Mortality in newborns with atrial flutter is uncommon. Most patients remain in sinus rhythm following their initial conversion, and the need for antiarrhythmic prophylaxis in these patients during infancy is debated.
In patients with postoperative atrial flutter that develops late following repair of congenital heart disease, the severity of presentation depends on the atrial flutter rate, conduction ratio, and presence of ventricular dysfunction. In patients who have undergone the Mustard procedure, Holter recordings incidentally capturing episodes of sudden fatality confirm that rapidly conducted atrial flutter is the dysrhythmia most frequently responsible for these fatalities.
In contrast, patients who have undergone the Fontan procedure rarely die suddenly but frequently present with symptomatic atrial flutter. This may be caused by a relatively slower atrial flutter rate, a higher degree of AV conduction block, or both.

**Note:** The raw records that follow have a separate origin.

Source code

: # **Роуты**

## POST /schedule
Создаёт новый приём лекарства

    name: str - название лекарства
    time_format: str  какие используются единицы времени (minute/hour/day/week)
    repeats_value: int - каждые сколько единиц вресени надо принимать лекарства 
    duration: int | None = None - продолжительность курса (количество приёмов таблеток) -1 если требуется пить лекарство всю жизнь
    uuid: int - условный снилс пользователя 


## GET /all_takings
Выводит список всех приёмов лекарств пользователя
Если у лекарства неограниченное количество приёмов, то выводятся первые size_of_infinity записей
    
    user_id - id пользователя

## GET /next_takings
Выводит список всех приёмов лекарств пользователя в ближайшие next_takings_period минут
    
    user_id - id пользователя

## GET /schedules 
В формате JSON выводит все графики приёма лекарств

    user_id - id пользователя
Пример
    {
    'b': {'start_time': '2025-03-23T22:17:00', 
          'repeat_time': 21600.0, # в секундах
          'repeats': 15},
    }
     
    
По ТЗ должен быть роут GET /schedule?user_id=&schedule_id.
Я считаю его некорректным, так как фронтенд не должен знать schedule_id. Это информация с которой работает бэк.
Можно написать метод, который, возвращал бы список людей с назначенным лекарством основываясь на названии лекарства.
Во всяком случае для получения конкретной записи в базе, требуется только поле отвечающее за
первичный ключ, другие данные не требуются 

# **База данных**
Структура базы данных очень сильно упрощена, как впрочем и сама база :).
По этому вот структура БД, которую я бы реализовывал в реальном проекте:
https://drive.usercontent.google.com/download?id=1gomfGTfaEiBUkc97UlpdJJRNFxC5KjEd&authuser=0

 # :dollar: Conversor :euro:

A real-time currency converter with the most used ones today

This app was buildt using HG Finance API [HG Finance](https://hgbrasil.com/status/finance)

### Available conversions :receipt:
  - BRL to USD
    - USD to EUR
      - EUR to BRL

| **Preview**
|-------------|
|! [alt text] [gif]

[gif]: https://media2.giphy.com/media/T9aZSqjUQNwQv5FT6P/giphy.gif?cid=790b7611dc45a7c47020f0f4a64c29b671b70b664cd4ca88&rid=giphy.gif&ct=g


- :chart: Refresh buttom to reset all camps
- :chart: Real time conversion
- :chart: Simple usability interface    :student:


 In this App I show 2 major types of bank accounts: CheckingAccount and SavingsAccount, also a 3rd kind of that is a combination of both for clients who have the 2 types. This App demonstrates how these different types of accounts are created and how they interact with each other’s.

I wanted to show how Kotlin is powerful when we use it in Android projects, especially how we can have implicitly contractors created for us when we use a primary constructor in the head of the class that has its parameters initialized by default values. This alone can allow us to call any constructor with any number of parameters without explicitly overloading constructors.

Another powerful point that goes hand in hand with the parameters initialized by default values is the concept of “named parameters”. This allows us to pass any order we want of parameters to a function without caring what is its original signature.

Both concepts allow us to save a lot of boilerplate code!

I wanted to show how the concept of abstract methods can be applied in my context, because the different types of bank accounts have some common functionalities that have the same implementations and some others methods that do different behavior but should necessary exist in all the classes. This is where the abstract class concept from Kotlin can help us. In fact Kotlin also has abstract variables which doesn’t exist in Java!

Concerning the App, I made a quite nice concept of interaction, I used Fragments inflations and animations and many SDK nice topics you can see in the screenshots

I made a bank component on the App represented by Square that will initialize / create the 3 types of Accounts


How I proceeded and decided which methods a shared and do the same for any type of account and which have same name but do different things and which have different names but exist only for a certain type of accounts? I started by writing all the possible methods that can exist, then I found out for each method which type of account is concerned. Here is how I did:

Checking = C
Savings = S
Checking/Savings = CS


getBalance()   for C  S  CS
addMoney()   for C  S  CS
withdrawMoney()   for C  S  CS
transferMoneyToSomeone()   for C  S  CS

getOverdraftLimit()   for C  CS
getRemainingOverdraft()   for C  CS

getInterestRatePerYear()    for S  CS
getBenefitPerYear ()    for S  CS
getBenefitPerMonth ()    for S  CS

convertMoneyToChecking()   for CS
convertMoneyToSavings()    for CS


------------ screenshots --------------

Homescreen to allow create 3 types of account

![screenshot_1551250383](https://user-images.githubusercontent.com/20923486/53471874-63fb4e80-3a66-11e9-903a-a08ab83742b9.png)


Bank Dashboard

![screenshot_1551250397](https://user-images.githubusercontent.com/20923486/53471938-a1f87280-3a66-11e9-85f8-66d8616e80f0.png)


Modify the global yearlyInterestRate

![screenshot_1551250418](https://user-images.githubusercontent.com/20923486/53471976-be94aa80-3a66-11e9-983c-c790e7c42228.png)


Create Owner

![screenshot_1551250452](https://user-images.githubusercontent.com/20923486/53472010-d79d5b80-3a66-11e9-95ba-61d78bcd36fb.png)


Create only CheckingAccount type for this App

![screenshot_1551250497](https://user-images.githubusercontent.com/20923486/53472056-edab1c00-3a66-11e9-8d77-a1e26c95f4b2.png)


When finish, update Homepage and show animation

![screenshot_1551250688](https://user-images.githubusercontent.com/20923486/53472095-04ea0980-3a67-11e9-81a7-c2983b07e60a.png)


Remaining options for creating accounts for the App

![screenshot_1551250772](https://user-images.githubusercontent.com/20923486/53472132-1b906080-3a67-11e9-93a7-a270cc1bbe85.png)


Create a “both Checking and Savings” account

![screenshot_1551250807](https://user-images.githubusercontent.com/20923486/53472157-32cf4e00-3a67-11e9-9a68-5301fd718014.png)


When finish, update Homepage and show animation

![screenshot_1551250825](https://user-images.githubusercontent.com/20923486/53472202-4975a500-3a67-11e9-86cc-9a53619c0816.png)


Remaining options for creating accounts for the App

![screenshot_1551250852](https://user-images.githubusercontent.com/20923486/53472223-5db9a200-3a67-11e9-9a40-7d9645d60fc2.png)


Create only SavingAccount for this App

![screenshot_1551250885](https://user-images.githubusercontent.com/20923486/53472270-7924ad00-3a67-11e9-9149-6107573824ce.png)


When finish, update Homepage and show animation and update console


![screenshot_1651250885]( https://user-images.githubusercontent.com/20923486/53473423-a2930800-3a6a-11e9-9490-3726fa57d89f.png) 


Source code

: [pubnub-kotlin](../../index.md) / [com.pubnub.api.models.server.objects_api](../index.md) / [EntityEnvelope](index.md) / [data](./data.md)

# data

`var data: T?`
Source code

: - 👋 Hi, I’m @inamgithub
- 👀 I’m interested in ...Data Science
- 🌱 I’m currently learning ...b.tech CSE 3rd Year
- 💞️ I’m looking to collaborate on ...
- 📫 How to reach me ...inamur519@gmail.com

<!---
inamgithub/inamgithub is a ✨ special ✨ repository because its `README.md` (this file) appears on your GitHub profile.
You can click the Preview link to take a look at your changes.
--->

Prolonged episodes of atrial flutter in asymptomatic or mildly symptomatic patients may be associated with development of atrial thrombi and although rarely in the congenital heart disease population, the possibility of thromboembolic events.
When women with heart disease and arrhythmias reach childbearing age, arrhythmias can recur during pregnancy. These arrhythmias significantly increase the risk for the mother and fetus.